═══ PROVIDED RECORDS

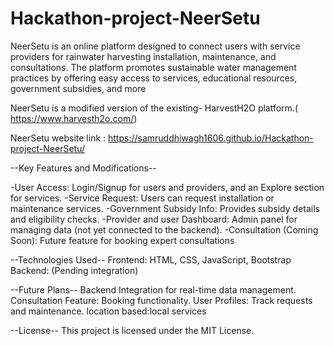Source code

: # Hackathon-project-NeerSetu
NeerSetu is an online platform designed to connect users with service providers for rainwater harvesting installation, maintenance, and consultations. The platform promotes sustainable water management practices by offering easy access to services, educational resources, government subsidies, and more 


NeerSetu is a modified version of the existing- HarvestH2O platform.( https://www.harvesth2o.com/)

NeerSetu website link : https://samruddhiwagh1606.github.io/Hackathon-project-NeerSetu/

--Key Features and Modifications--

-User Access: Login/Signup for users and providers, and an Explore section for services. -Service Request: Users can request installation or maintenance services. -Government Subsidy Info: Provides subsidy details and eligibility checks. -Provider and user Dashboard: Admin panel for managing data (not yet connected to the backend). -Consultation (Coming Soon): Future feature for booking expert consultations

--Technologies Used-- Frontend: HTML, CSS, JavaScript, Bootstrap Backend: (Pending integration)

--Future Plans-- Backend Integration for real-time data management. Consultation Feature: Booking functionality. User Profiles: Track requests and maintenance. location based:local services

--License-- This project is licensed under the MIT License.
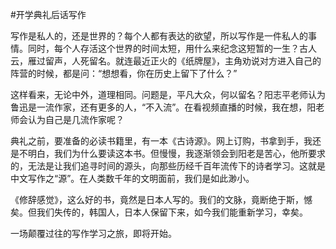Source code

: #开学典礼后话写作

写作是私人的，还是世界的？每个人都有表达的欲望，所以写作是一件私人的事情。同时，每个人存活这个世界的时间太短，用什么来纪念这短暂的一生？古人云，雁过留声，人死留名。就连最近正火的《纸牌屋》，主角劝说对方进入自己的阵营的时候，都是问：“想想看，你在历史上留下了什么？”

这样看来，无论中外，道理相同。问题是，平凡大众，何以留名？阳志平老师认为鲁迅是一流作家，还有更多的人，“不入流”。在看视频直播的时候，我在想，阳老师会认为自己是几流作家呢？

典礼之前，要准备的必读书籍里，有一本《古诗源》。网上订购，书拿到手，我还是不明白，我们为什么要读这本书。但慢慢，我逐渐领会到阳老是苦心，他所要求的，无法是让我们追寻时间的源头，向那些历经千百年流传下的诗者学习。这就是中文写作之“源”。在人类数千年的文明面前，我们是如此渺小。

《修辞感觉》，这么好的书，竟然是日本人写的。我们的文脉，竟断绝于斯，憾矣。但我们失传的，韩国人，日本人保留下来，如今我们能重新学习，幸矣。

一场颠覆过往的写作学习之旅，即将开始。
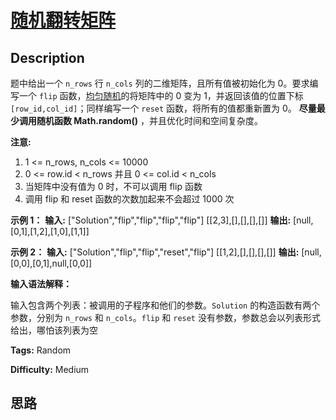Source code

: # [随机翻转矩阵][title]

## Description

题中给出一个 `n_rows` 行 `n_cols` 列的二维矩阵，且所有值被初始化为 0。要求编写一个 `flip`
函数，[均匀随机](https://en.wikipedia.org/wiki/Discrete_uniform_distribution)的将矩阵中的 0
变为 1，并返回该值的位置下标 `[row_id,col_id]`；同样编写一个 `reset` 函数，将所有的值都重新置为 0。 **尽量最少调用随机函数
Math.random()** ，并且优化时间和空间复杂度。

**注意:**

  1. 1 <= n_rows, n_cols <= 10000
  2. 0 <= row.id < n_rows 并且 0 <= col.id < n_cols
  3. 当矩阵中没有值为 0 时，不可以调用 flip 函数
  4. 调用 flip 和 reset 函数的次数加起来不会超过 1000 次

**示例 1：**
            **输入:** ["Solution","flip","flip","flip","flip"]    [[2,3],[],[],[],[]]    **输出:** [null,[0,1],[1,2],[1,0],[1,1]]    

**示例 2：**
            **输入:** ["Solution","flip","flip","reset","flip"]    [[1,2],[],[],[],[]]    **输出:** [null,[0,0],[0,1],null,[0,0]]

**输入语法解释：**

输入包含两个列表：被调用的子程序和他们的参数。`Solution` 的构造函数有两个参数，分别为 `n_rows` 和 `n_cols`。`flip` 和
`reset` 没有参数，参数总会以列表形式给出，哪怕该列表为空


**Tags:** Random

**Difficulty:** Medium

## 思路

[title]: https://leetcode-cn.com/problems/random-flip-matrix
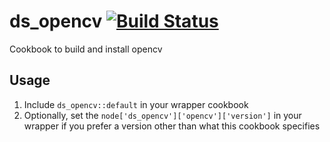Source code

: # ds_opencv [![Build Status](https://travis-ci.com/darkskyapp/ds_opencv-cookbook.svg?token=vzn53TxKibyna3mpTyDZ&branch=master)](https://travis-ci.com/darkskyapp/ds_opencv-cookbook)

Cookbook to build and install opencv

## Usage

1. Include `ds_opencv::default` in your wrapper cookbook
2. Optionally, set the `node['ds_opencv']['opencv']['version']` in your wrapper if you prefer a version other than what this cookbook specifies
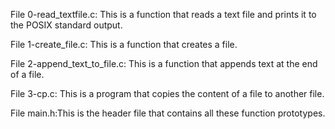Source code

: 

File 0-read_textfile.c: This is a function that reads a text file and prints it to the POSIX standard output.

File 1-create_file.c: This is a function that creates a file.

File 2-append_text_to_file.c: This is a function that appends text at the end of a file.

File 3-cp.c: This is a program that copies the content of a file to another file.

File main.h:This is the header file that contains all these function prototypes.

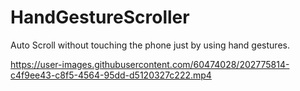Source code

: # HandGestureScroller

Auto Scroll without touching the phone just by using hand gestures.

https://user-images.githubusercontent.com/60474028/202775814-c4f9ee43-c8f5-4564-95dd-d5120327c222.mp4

══════

◆ WORK ITEM
Starting where a line contains "Math.random()** ，并且优化时间和空间复杂度。" and finishing at the last line above, set down every line exactly as it reads, with no pictures.

◆ OUTPUT FOR THIS TASK
Math.random()** ，并且优化时间和空间复杂度。

**注意:**

  1. 1 <= n_rows, n_cols <= 10000
  2. 0 <= row.id < n_rows 并且 0 <= col.id < n_cols
  3. 当矩阵中没有值为 0 时，不可以调用 flip 函数
  4. 调用 flip 和 reset 函数的次数加起来不会超过 1000 次

**示例 1：**
            **输入:** ["Solution","flip","flip","flip","flip"]    [[2,3],[],[],[],[]]    **输出:** [null,[0,1],[1,2],[1,0],[1,1]]    

**示例 2：**
            **输入:** ["Solution","flip","flip","reset","flip"]    [[1,2],[],[],[],[]]    **输出:** [null,[0,0],[0,1],null,[0,0]]

**输入语法解释：**

输入包含两个列表：被调用的子程序和他们的参数。`Solution` 的构造函数有两个参数，分别为 `n_rows` 和 `n_cols`。`flip` 和
`reset` 没有参数，参数总会以列表形式给出，哪怕该列表为空


**Tags:** Random

**Difficulty:** Medium

## 思路

[title]: https://leetcode-cn.com/problems/random-flip-matrix
Source code

: # ds_opencv [![Build Status](https://travis-ci.com/darkskyapp/ds_opencv-cookbook.svg?token=vzn53TxKibyna3mpTyDZ&branch=master)](https://travis-ci.com/darkskyapp/ds_opencv-cookbook)

Cookbook to build and install opencv

## Usage

1. Include `ds_opencv::default` in your wrapper cookbook
2. Optionally, set the `node['ds_opencv']['opencv']['version']` in your wrapper if you prefer a version other than what this cookbook specifies
Source code

: 

File 0-read_textfile.c: This is a function that reads a text file and prints it to the POSIX standard output.

File 1-create_file.c: This is a function that creates a file.

File 2-append_text_to_file.c: This is a function that appends text at the end of a file.

File 3-cp.c: This is a program that copies the content of a file to another file.

File main.h:This is the header file that contains all these function prototypes.

Source code

: # HandGestureScroller

Auto Scroll without touching the phone just by using hand gestures.

https://user-images.githubusercontent.com/60474028/202775814-c4f9ee43-c8f5-4564-95dd-d5120327c222.mp4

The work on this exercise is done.